According to Jacqueline Hellyer, for centuries many women have been struggling with their sexuality: “We’ve had the Madonna/whore mentality for so long – where you should be one or the other – that it’s really left women feeling confused.”

To get a better understanding of Hellyer’s work, I attend her “Luscious Woman” full-day, women-only workshop. The event offers the opportunity to “unleash the awesome power of your female sexuality”, which sounds new age and confronting, but I’m willing to keep an open mind.

At 8.30am I line up for registration with the other women who have chosen to part with $400 for the workshop. I’m surprised by how gorgeous they are. Surely they have nothing to unleash?

The 14 women range in age from mid-20s to mid-50s.

“Helping people get in touch with their sexuality and seeing it in a really positive way is my main focus,” Hellyer says, as she eases us into the day. “Many of the sexual problems that women in modern society have stem from the fact that we have a very narrow view of what sex is all about, and it’s not a particularly good view.
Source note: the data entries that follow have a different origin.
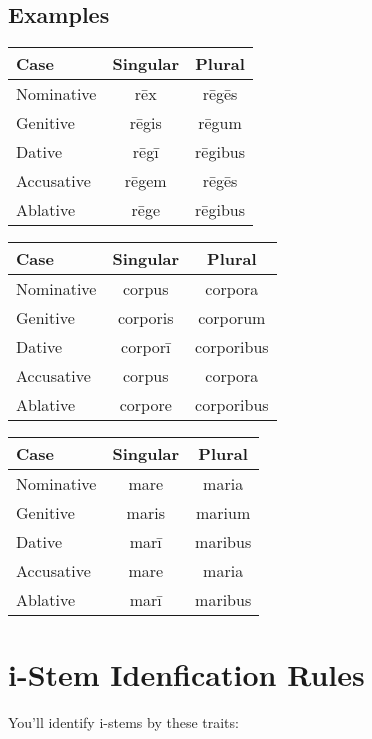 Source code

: \subsection*{Examples}
{\centering
\begin{tabular}{|l|c|c|}
\hline
\textbf{Case} & \textbf{Singular} & \textbf{Plural} \\
  \hline
  Nominative & rēx & rēgēs \\
  Genitive   & rēgis & rēgum \\
  Dative     & rēgī & rēgibus \\
  Accusative & rēgem & rēgēs \\
  Ablative   & rēge & rēgibus \\
  \hline
\end{tabular}
\hspace{2mm}
\begin{tabular}{|l|c|c|}
  \hline
  \textbf{Case} & \textbf{Singular} & \textbf{Plural} \\
  \hline
  Nominative & corpus & corpora \\
  Genitive   & corporis & corporum \\
  Dative     & corporī & corporibus \\
  Accusative & corpus & corpora \\
  Ablative   & corpore & corporibus \\
  \hline
\end{tabular}
\newline
\vspace*{8mm}
\newline
\begin{tabular}{|l|c|c|}
  \hline
  \textbf{Case} & \textbf{Singular} & \textbf{Plural} \\
  \hline
  Nominative & mare & maria \\
  Genitive   & maris & marium \\
  Dative     & marī & maribus \\
  Accusative & mare & maria \\
  Ablative   & marī & maribus \\
  \hline
\end{tabular}}
\section*{i-Stem Idenfication Rules}
You’ll identify i-stems by these traits:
“Sex is an intrinsic part of our being. It’s as natural as eating food. However, society tries to compartmentalise the experience, to judge it as good or bad. It’s left a lot of people confused. No one really knows what they should or shouldn’t be doing.

Additionally, there’s not a lot of good information out there about how to optimise your sexual experience. My goal is to give people that information so they can experience sex as something that is life-enhancing and very, very enjoyable.”

Our first topic is a history lesson. “Prior to the patrilineal civilisation we live in today,” Hellyer says, “women were more empowered and free in how they expressed themselves sexually. When man set out to conquer the world and establish a more male-dominated religion, things changed. It’s now up to us to swing the pendulum back a bit and reclaim that sense of empowerment we once felt about our bodies and our sexuality.”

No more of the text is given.